Exercise details: Every entry below must be transcribed word for word, and the images must be left out.

[Stored data entries]

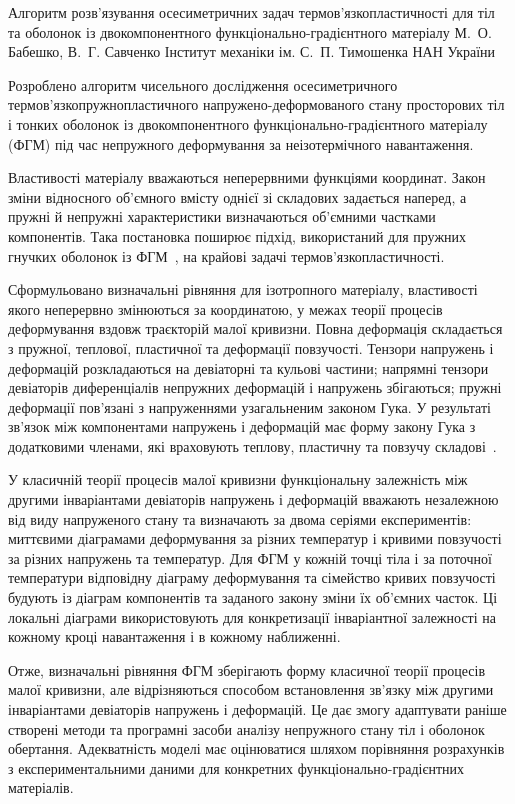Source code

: \ReportHeading
  {Алгоритм розв’язування осесиметричних задач термов’язкопластичності для тіл та оболонок із двокомпонентного функціонально-градієнтного матеріалу}
  {М.~О. Бабешко, В.~Г. Савченко}
  {Інститут механіки ім. С.~П. Тимошенка НАН України}
  {}

Розроблено алгоритм чисельного дослідження осесиметричного термов’язкопружнопластичного напружено-деформованого стану просторових тіл і тонких оболонок із двокомпонентного функціонально-градієнтного матеріалу (ФГМ) під час непружного деформування за неізотермічного навантаження.

Властивості матеріалу вважаються неперервними функціями координат. Закон зміни відносного об’ємного вмісту однієї зі складових задається наперед, а пружні й непружні характеристики визначаються об’ємними частками компонентів. Така постановка поширює підхід, використаний для пружних гнучких оболонок із ФГМ~\cite{fgmtvp:sklepus2023}, на крайові задачі термов’язкопластичності.

Сформульовано визначальні рівняння для ізотропного матеріалу, властивості якого неперервно змінюються за координатою, у межах теорії процесів деформування вздовж траєкторій малої кривизни. Повна деформація складається з пружної, теплової, пластичної та деформації повзучості. Тензори напружень і деформацій розкладаються на девіаторні та кульові частини; напрямні тензори девіаторів диференціалів непружних деформацій і напружень збігаються; пружні деформації пов’язані з напруженнями узагальненим законом Гука. У результаті зв’язок між компонентами напружень і деформацій має форму закону Гука з додатковими членами, які враховують теплову, пластичну та повзучу складові~\cite{fgmtvp:shevchenko2016,fgmtvp:monograph1987}.

У класичній теорії процесів малої кривизни функціональну залежність між другими інваріантами девіаторів напружень і деформацій вважають незалежною від виду напруженого стану та визначають за двома серіями експериментів: миттєвими діаграмами деформування за різних температур і кривими повзучості за різних напружень та температур. Для ФГМ у кожній точці тіла і за поточної температури відповідну діаграму деформування та сімейство кривих повзучості будують із діаграм компонентів та заданого закону зміни їх об’ємних часток. Ці локальні діаграми використовують для конкретизації інваріантної залежності на кожному кроці навантаження і в кожному наближенні.

Отже, визначальні рівняння ФГМ зберігають форму класичної теорії процесів малої кривизни, але відрізняються способом встановлення зв’язку між другими інваріантами девіаторів напружень і деформацій. Це дає змогу адаптувати раніше створені методи та програмні засоби аналізу непружного стану тіл і оболонок обертання. Адекватність моделі має оцінюватися шляхом порівняння розрахунків з експериментальними даними для конкретних функціонально-градієнтних матеріалів.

Result for this exercise:
Source code

: \ReportHeading
  {Алгоритм розв’язування осесиметричних задач термов’язкопластичності для тіл та оболонок із двокомпонентного функціонально-градієнтного матеріалу}
  {М.~О. Бабешко, В.~Г. Савченко}
  {Інститут механіки ім. С.~П. Тимошенка НАН України}
  {}

Розроблено алгоритм чисельного дослідження осесиметричного термов’язкопружнопластичного напружено-деформованого стану просторових тіл і тонких оболонок із двокомпонентного функціонально-градієнтного матеріалу (ФГМ) під час непружного деформування за неізотермічного навантаження.

Властивості матеріалу вважаються неперервними функціями координат. Закон зміни відносного об’ємного вмісту однієї зі складових задається наперед, а пружні й непружні характеристики визначаються об’ємними частками компонентів. Така постановка поширює підхід, використаний для пружних гнучких оболонок із ФГМ~\cite{fgmtvp:sklepus2023}, на крайові задачі термов’язкопластичності.

Сформульовано визначальні рівняння для ізотропного матеріалу, властивості якого неперервно змінюються за координатою, у межах теорії процесів деформування вздовж траєкторій малої кривизни. Повна деформація складається з пружної, теплової, пластичної та деформації повзучості. Тензори напружень і деформацій розкладаються на девіаторні та кульові частини; напрямні тензори девіаторів диференціалів непружних деформацій і напружень збігаються; пружні деформації пов’язані з напруженнями узагальненим законом Гука. У результаті зв’язок між компонентами напружень і деформацій має форму закону Гука з додатковими членами, які враховують теплову, пластичну та повзучу складові~\cite{fgmtvp:shevchenko2016,fgmtvp:monograph1987}.

У класичній теорії процесів малої кривизни функціональну залежність між другими інваріантами девіаторів напружень і деформацій вважають незалежною від виду напруженого стану та визначають за двома серіями експериментів: миттєвими діаграмами деформування за різних температур і кривими повзучості за різних напружень та температур. Для ФГМ у кожній точці тіла і за поточної температури відповідну діаграму деформування та сімейство кривих повзучості будують із діаграм компонентів та заданого закону зміни їх об’ємних часток. Ці локальні діаграми використовують для конкретизації інваріантної залежності на кожному кроці навантаження і в кожному наближенні.

Отже, визначальні рівняння ФГМ зберігають форму класичної теорії процесів малої кривизни, але відрізняються способом встановлення зв’язку між другими інваріантами девіаторів напружень і деформацій. Це дає змогу адаптувати раніше створені методи та програмні засоби аналізу непружного стану тіл і оболонок обертання. Адекватність моделі має оцінюватися шляхом порівняння розрахунків з експериментальними даними для конкретних функціонально-градієнтних матеріалів.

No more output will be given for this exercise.